**ACTIVITY:** Work out how many lines of the material contain the string "privados"; the answer is that number only.

Start of INPUT MATERIAL

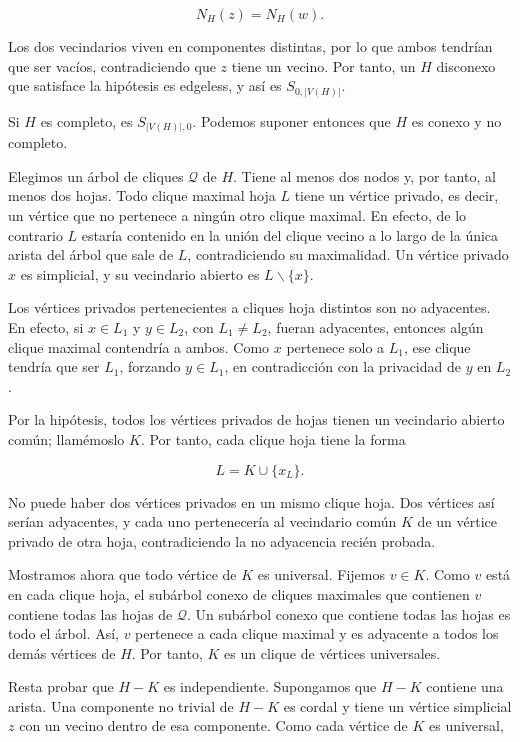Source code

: \documentclass[
  11pt,
]{article}
\begin{document}
\[
N_H(z)=N_H(w).
\]

Los dos vecindarios viven en componentes distintas, por lo que ambos
tendrían que ser vacíos, contradiciendo que \(z\) tiene un vecino. Por
tanto, un \(H\) disconexo que satisface la hipótesis es edgeless, y así
es \(S_{0,|V(H)|}\).

Si \(H\) es completo, es \(S_{|V(H)|,0}\). Podemos suponer entonces que
\(H\) es conexo y no completo.

Elegimos un árbol de cliques \(\mathcal Q\) de \(H\). Tiene al menos dos
nodos y, por tanto, al menos dos hojas. Todo clique maximal hoja \(L\)
tiene un vértice privado, es decir, un vértice que no pertenece a ningún
otro clique maximal. En efecto, de lo contrario \(L\) estaría contenido
en la unión del clique vecino a lo largo de la única arista del árbol
que sale de \(L\), contradiciendo su maximalidad. Un vértice privado
\(x\) es simplicial, y su vecindario abierto es \(L\backslash\{x\}\).

Los vértices privados pertenecientes a cliques hoja distintos son no
adyacentes. En efecto, si \(x\in L_1\) y \(y\in L_2\), con
\(L_1\ne L_2\), fueran adyacentes, entonces algún clique maximal
contendría a ambos. Como \(x\) pertenece solo a \(L_1\), ese clique
tendría que ser \(L_1\), forzando \(y\in L_1\), en contradicción con la
privacidad de \(y\) en \(L_2\).

Por la hipótesis, todos los vértices privados de hojas tienen un
vecindario abierto común; llamémoslo \(K\). Por tanto, cada clique hoja
tiene la forma

\[
L=K\cup\{x_L\}.
\]

No puede haber dos vértices privados en un mismo clique hoja. Dos
vértices así serían adyacentes, y cada uno pertenecería al vecindario
común \(K\) de un vértice privado de otra hoja, contradiciendo la no
adyacencia recién probada.

Mostramos ahora que todo vértice de \(K\) es universal. Fijemos
\(v\in K\). Como \(v\) está en cada clique hoja, el subárbol conexo de
cliques maximales que contienen \(v\) contiene todas las hojas de
\(\mathcal Q\). Un subárbol conexo que contiene todas las hojas es todo
el árbol. Así, \(v\) pertenece a cada clique maximal y es adyacente a
todos los demás vértices de \(H\). Por tanto, \(K\) es un clique de
vértices universales.

Resta probar que \(H-K\) es independiente. Supongamos que \(H-K\)
contiene una arista. Una componente no trivial de \(H-K\) es cordal y
tiene un vértice simplicial \(z\) con un vecino dentro de esa
componente. Como cada vértice de \(K\) es universal,
\end{document}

End of INPUT MATERIAL

**WRITTEN ANSWER:** 3